◆ ABOUT THIS TASK
Set down, please, exactly the lines below that run from the line with "Governor in August" to the line with "dedicated service and", both lines included.
Segment Start: DATASET EXCERPTS
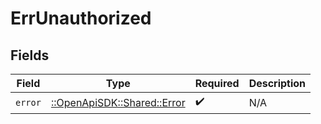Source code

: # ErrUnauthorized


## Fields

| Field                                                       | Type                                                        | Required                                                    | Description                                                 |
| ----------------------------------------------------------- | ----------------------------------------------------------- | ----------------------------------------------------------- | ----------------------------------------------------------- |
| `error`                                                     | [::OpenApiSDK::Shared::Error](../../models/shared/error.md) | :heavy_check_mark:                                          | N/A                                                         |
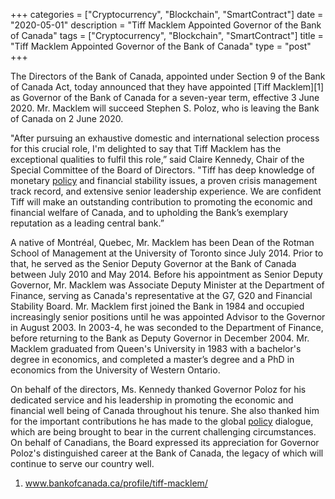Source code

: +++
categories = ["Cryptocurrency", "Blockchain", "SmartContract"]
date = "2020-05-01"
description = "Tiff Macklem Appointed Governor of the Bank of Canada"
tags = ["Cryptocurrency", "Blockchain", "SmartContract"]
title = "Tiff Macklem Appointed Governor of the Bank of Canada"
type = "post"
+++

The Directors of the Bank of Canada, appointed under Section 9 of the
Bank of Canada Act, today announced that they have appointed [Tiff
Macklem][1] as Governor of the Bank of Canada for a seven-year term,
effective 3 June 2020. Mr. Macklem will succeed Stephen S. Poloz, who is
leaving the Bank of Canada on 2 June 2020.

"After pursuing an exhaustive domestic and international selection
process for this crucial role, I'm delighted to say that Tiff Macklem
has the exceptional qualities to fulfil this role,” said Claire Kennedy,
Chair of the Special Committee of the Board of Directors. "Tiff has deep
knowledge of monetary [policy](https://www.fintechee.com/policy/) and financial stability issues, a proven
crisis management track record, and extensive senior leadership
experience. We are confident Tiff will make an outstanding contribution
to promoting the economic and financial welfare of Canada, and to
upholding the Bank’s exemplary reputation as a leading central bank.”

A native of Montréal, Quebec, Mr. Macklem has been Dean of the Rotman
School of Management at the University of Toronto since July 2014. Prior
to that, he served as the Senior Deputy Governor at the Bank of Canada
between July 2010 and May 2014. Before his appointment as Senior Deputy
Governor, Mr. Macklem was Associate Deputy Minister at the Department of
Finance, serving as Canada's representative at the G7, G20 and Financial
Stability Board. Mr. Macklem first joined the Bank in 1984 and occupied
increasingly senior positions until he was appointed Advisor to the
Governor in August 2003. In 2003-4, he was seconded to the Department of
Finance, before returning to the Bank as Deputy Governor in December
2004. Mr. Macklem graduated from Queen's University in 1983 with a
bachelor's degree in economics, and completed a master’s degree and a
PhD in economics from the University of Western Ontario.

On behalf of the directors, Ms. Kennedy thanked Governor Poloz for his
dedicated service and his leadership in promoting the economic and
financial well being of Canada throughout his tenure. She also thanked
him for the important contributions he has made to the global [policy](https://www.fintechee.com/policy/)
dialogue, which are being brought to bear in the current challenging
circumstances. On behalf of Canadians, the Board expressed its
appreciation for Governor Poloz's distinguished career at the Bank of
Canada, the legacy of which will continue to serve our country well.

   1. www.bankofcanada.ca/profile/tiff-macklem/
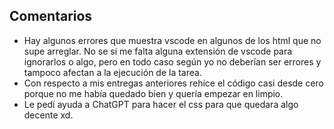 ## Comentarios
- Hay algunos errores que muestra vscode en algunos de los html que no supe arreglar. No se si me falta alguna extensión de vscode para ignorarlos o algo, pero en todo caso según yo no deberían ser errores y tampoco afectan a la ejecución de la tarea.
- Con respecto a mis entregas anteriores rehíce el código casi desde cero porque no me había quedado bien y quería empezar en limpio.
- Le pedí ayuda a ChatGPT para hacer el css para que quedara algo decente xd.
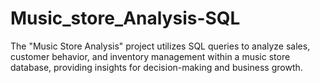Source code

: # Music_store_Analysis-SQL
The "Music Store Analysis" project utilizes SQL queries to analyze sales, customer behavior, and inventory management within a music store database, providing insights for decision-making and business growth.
Segment End: DATASET EXCERPTS
◆ TASK RESULT
Governor in August 2003. In 2003-4, he was seconded to the Department of
Finance, before returning to the Bank as Deputy Governor in December
2004. Mr. Macklem graduated from Queen's University in 1983 with a
bachelor's degree in economics, and completed a master’s degree and a
PhD in economics from the University of Western Ontario.

On behalf of the directors, Ms. Kennedy thanked Governor Poloz for his
dedicated service and his leadership in promoting the economic and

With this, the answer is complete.